What to do: Tally up every line in the records beneath that has "NormalTok", and write down only the total.

##### The data #####

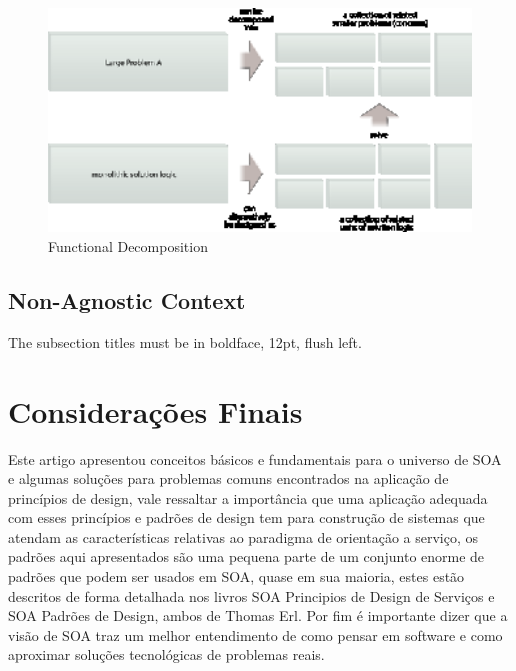 \documentclass[12pt]{article}
\begin{document}
\begin{figure}[H]
\centering
\includegraphics[width=14cm]{img/fig3.eps}
\caption{Functional Decomposition}
\label{fig:3}
\end{figure}

\subsection{Non-Agnostic Context}

The subsection titles must be in boldface, 12pt, flush left.

\section{Considerações Finais}

Este artigo apresentou conceitos básicos e fundamentais para o universo de SOA e algumas soluções para problemas comuns encontrados na aplicação de princípios de design, vale ressaltar a importância que uma aplicação adequada com esses princípios e padrões de design tem para construção de sistemas que atendam as características relativas ao paradigma de orientação a serviço, os padrões aqui apresentados são uma pequena parte de um conjunto enorme de padrões que podem ser usados em SOA, quase em sua maioria, estes estão descritos de forma detalhada nos livros SOA Principios de Design de Serviços e SOA Padrões de Design, ambos de Thomas Erl. Por fim é importante dizer que a visão de SOA traz um melhor entendimento de como pensar em software e como aproximar soluções tecnológicas de problemas reais.

\nocite{daigneau}
\nocite{gartner}
\nocite{erl_principio}
\nocite{dev1}
\nocite{dev2}
\nocite{baccaro}
\nocite{wiki}
\nocite{soa_patterns}



\end{document}
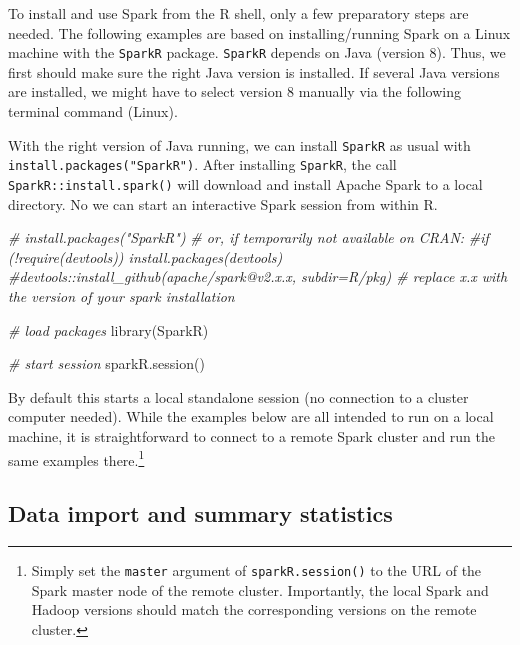 \documentclass[
  12pt,
]{style/krantz}
\newenvironment{Shaded}{\begin{snugshade}}{\end{snugshade}}
\newcommand{\CommentTok}[1]{\textcolor[rgb]{0.56,0.35,0.01}{\textit{#1}}}
\newcommand{\FunctionTok}[1]{\textcolor[rgb]{0.00,0.00,0.00}{#1}}
\newcommand{\NormalTok}[1]{#1}
\begin{document}
To install and use Spark from the R shell, only a few preparatory steps are needed. The following examples are based on installing/running Spark on a Linux machine with the \texttt{SparkR} package. \texttt{SparkR} depends on Java (version 8). Thus, we first should make sure the right Java version is installed. If several Java versions are installed, we might have to select version 8 manually via the following terminal command (Linux).

With the right version of Java running, we can install \texttt{SparkR} as usual with \texttt{install.packages("SparkR")}. After installing \texttt{SparkR}, the call \texttt{SparkR::install.spark()} will download and install Apache Spark to a local directory. No we can start an interactive Spark session from within R.

\begin{Shaded}
\begin{Highlighting}[]
\CommentTok{\# install.packages("SparkR")}
\CommentTok{\# or, if temporarily not available on CRAN:}
\CommentTok{\#if (!require(\textquotesingle{}devtools\textquotesingle{})) install.packages(\textquotesingle{}devtools\textquotesingle{})}
\CommentTok{\#devtools::install\_github(\textquotesingle{}apache/spark@v2.x.x\textquotesingle{}, subdir=\textquotesingle{}R/pkg\textquotesingle{}) \# replace x.x with the version of your spark installation}

\CommentTok{\# load packages}
\FunctionTok{library}\NormalTok{(SparkR)}

\CommentTok{\# start session}
\FunctionTok{sparkR.session}\NormalTok{()}
\end{Highlighting}
\end{Shaded}

By default this starts a local standalone session (no connection to a cluster computer needed). While the examples below are all intended to run on a local machine, it is straightforward to connect to a remote Spark cluster and run the same examples there.\footnote{Simply set the \texttt{master} argument of \texttt{sparkR.session()} to the URL of the Spark master node of the remote cluster. Importantly, the local Spark and Hadoop versions should match the corresponding versions on the remote cluster.}

\hypertarget{data-import-and-summary-statistics}{%
\subsection{Data import and summary statistics}\label{data-import-and-summary-statistics}}
\end{document}
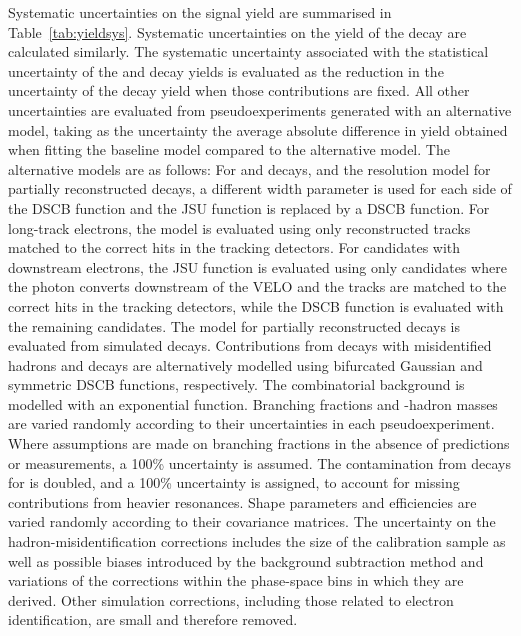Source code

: Systematic uncertainties on the signal yield are summarised in Table~\ref{tab:yieldsys}.
Systematic uncertainties on the yield of the \bdkpig decay are calculated similarly.
The systematic uncertainty associated with the statistical uncertainty of the \bskkg and \lbpkg decay yields is evaluated as the reduction in the uncertainty of the \bskpig decay yield when those contributions are fixed.
All other uncertainties are evaluated from pseudoexperiments generated with an alternative model, taking as the uncertainty the average absolute difference in yield obtained when fitting the baseline model compared to the alternative model.
The alternative models are as follows:
For \bdskpig and \mbox{\decay{\BdorBsorbar}{\Kstarzbv\ep\en}} decays, and the resolution model for partially reconstructed decays, a different width parameter is used for each side of the DSCB function and the JSU function is replaced by a DSCB function.
For long-track electrons, the model is evaluated using only reconstructed tracks matched to the correct hits in the tracking detectors.
For candidates with downstream electrons, the JSU function is evaluated using only candidates where the photon converts downstream of the VELO and the tracks are matched to the correct hits in the tracking detectors, while the DSCB function is evaluated with the remaining candidates.
The model for partially reconstructed \mbox{\decay{\B}{\Km\pip\pi\gamma}} decays is evaluated from simulated \mbox{} decays.
Contributions from decays with misidentified hadrons and \mbox{\decay{\BdorBsorbar}{\Kstarzbv\pip\pim}} decays are alternatively modelled using bifurcated Gaussian and symmetric DSCB functions, respectively.
The combinatorial background is modelled with an exponential function.
Branching fractions and \bquark-hadron masses are varied randomly according to their uncertainties in each pseudoexperiment.
Where assumptions are made on branching fractions in the absence of predictions or measurements, a 100\% uncertainty is assumed.
The contamination from \mbox{} decays for \mkpihigh is doubled, and a 100\% uncertainty is assigned, to account for missing contributions from heavier resonances.
Shape parameters and efficiencies are varied randomly according to their covariance matrices.
The uncertainty on the hadron-misidentification corrections includes the size of the calibration sample as well as possible biases introduced by the background subtraction method and variations of the corrections within the phase-space bins in which they are derived.
Other simulation corrections, including those related to electron identification, are small and therefore removed.

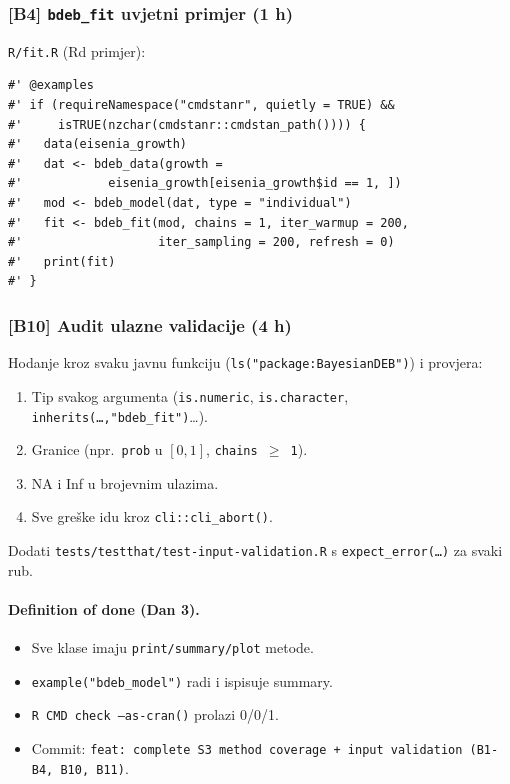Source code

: \documentclass[11pt,a4paper]{article}
\newcommand{\file}[1]{\texttt{\small #1}}
\newcommand{\fn}[1]{\texttt{\small #1()}}
\newcommand{\code}[1]{\texttt{\small #1}}
\begin{document}
\subsubsection*{[B4] \texttt{bdeb\_fit} uvjetni primjer (1 h)}

\file{R/fit.R} (Rd primjer):

\begin{lstlisting}
#' @examples
#' if (requireNamespace("cmdstanr", quietly = TRUE) &&
#'     isTRUE(nzchar(cmdstanr::cmdstan_path()))) {
#'   data(eisenia_growth)
#'   dat <- bdeb_data(growth =
#'            eisenia_growth[eisenia_growth$id == 1, ])
#'   mod <- bdeb_model(dat, type = "individual")
#'   fit <- bdeb_fit(mod, chains = 1, iter_warmup = 200,
#'                   iter_sampling = 200, refresh = 0)
#'   print(fit)
#' }
\end{lstlisting}

\subsubsection*{[B10] Audit ulazne validacije (4 h)}

Hodanje kroz svaku javnu funkciju (\code{ls("package:BayesianDEB")})
i provjera:

\begin{enumerate}[leftmargin=1.4em,nosep]
  \item Tip svakog argumenta (\code{is.numeric}, \code{is.character},
    \code{inherits(\dots,"bdeb\_fit")}\dots).
  \item Granice (npr.\ \code{prob} u $[0,1]$, \code{chains $\ge$ 1}).
  \item NA i Inf u brojevnim ulazima.
  \item Sve greške idu kroz \code{cli::cli\_abort()}.
\end{enumerate}

\noindent Dodati \file{tests/testthat/test-input-validation.R} s
\code{expect\_error(\dots)} za svaki rub.

\paragraph{Definition of done (Dan 3).}
\begin{itemize}[leftmargin=1.4em,nosep]
  \item Sve klase imaju \code{print/summary/plot} metode.
  \item \code{example("bdeb\_model")} radi i ispisuje summary.
  \item \fn{R CMD check --as-cran} prolazi 0/0/1.
  \item Commit: \code{feat: complete S3 method coverage + input
    validation (B1-B4, B10, B11)}.
\end{itemize}
\end{document}
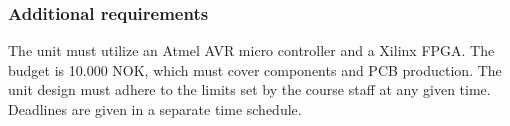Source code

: \subsubsection*{Additional requirements}
The unit must utilize an Atmel AVR micro controller and a Xilinx FPGA. The
budget is 10.000 NOK, which must cover components and PCB production. The unit
design must adhere to the limits set by the course staff at any given
time. Deadlines are given in a separate time schedule.
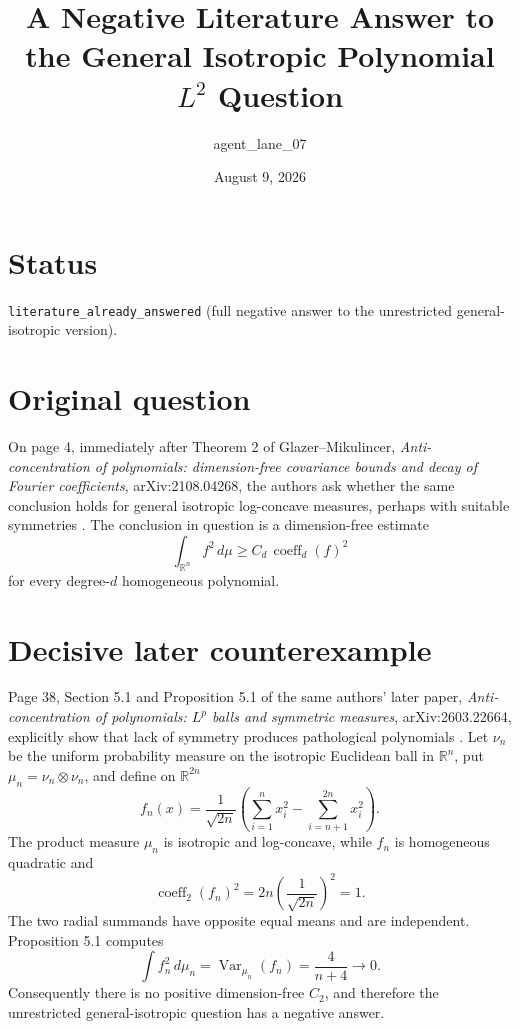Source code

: \documentclass[11pt]{article}
\title{A Negative Literature Answer to the General Isotropic Polynomial $L^2$ Question}
\author{agent\_lane\_07}
\date{August 9, 2026}
\begin{document}
\maketitle

\section*{Status}

\texttt{literature\_already\_answered} (full negative answer to the unrestricted general-isotropic version).

\section*{Original question}

On page 4, immediately after Theorem 2 of Glazer--Mikulincer, \emph{Anti-concentration of polynomials: dimension-free covariance bounds and decay of Fourier coefficients}, arXiv:2108.04268, the authors ask whether the same conclusion holds for general isotropic log-concave measures, perhaps with suitable symmetries \cite{GM22}.  The conclusion in question is a dimension-free estimate
\[
  \int_{\mathbb R^n} f^2\,d\mu \ge C_d\,\operatorname{coeff}_d(f)^2
\]
for every degree-$d$ homogeneous polynomial.

\section*{Decisive later counterexample}

Page 38, Section 5.1 and Proposition 5.1 of the same authors' later paper, \emph{Anti-concentration of polynomials: $L^p$ balls and symmetric measures}, arXiv:2603.22664, explicitly show that lack of symmetry produces pathological polynomials \cite{GM26}.  Let $\nu_n$ be the uniform probability measure on the isotropic Euclidean ball in $\mathbb R^n$, put $\mu_n=\nu_n\otimes\nu_n$, and define on $\mathbb R^{2n}$
\[
 f_n(x)=\frac{1}{\sqrt{2n}}
 \left(\sum_{i=1}^{n}x_i^2-\sum_{i=n+1}^{2n}x_i^2\right).
\]
The product measure $\mu_n$ is isotropic and log-concave, while $f_n$ is homogeneous quadratic and
\[
 \operatorname{coeff}_2(f_n)^2
 =2n\left(\frac{1}{\sqrt{2n}}\right)^2=1.
\]
The two radial summands have opposite equal means and are independent.  Proposition 5.1 computes
\[
 \int f_n^2\,d\mu_n=\operatorname{Var}_{\mu_n}(f_n)
 =\frac{4}{n+4}\longrightarrow0.
\]
Consequently there is no positive dimension-free $C_2$, and therefore the unrestricted general-isotropic question has a negative answer.
\end{document}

#####

Result of this exercise: 3